Par décision du 25 avril 2024, le SAN a retiré pour une durée indéterminée le permis de circulation du véhicule litigieux, soumettant la levée de cette mesure à un contrôle technique favorable. Il a en outre prononcé la saisie des deux catalyseurs secondaires et du dispositif d'échappement original et a ordonné leur destruction aux frais du détenteur. Les frais d'examen du dossier et d'expertise ont également été mis à la charge de A.________.
Ce dernier a requis du SAN la restitution de la section intermédiaire de l'échappement, au motif qu'elle était conforme aux spécifications du constructeur et vendue séparément des autres pièces. Le SAN a refusé d'y donner suite, considérant qu'il était impossible de procéder à la séparation de l'élément central du dispositif d'échappement qui était d'un seul tenant. Les manchons de raccordement ont cependant été restitués.

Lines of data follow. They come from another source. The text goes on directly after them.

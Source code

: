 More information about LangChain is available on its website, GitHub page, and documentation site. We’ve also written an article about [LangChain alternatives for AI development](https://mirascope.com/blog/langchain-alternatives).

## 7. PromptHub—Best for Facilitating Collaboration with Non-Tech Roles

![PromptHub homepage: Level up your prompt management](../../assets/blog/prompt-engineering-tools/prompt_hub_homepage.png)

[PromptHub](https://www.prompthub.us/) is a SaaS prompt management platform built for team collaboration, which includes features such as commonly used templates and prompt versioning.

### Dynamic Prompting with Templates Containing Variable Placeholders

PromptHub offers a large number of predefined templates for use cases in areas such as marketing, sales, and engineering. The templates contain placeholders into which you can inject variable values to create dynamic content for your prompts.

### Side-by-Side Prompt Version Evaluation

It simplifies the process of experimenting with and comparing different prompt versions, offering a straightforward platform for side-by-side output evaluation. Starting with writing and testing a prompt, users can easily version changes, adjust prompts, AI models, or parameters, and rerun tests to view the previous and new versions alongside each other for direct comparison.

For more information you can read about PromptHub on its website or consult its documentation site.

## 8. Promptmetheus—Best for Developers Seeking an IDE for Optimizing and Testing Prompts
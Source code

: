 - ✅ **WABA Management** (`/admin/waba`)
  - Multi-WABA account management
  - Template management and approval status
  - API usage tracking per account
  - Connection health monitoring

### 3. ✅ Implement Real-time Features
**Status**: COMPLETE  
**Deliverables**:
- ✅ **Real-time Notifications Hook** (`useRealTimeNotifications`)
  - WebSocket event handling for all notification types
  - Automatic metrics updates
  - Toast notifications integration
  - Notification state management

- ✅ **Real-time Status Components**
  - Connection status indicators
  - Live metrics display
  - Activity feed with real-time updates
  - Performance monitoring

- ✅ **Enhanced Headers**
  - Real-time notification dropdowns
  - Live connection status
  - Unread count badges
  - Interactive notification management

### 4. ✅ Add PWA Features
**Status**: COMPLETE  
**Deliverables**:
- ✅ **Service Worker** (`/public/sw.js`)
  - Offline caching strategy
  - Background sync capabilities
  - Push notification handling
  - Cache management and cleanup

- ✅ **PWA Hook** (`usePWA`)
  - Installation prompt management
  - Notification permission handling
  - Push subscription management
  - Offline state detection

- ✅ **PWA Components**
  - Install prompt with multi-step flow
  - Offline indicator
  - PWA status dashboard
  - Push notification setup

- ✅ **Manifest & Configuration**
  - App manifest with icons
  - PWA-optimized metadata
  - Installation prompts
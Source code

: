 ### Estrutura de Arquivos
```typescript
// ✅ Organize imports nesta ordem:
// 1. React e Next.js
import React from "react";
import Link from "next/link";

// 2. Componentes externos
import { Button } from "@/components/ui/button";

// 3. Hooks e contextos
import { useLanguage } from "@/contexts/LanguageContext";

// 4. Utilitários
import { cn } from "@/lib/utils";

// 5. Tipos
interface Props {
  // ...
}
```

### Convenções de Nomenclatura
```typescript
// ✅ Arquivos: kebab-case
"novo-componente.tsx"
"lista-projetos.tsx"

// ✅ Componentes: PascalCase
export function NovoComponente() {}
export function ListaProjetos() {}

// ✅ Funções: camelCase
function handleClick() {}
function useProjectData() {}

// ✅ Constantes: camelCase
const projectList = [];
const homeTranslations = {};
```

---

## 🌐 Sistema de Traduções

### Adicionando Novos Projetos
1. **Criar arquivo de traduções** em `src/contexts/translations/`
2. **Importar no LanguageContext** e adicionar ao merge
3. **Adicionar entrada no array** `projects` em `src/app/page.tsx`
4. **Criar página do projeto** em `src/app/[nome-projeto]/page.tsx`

Le recours interjeté par A.________ contre la décision du SAN, prononçant la saisie et la destruction des éléments non conformes, a été rejeté par arrêt du 23 septembre 2024 de la Cour de droit administratif et public du Tribunal cantonal vaudois (ci-après: CDAP).
C.
Agissant par la voie du recours en matière de droit public, A.________ demande implicitement au Tribunal fédéral d'annuler l'arrêt attaqué ainsi que la saisie des pièces d'échappement.
La CDAP renonce à se déterminer et se réfère aux considérants de son arrêt. Le SAN conclut au rejet du recours. Consulté, l'Office fédéral des routes (ci-après: OFROU) considère aussi que le recours doit être rejeté. Le recourant réplique et persiste dans ses conclusions. Il se détermine encore, le 20 février 2025, sur le décompte de frais produit par le SAN et lié au contrôle du véhicule.
Considérant en droit :
1.
Dirigé contre une décision finale (art. 90 LTF) prise en dernière instance cantonale (art. 86 al. 1 let. d LTF) et portant sur des mesures de réglementation de la circulation routière (art. 82 let. a LTF), le recours est en principe recevable comme recours en matière de droit public selon les art. 82 ss LTF, aucune des exceptions prévues à l'art. 83 LTF n'étant réalisée. Le recourant, qui a participé à la procédure devant l'instance précédente, est particulièrement touché par l'arrêt attaqué qui confirme la saisie et la destruction de pièces du système d'échappement de son véhicule. Sous réserve d'une motivation suffisante des griefs, les autres conditions de recevabilité du recours sont réunies, si bien qu'il y a lieu d'entrer en matière.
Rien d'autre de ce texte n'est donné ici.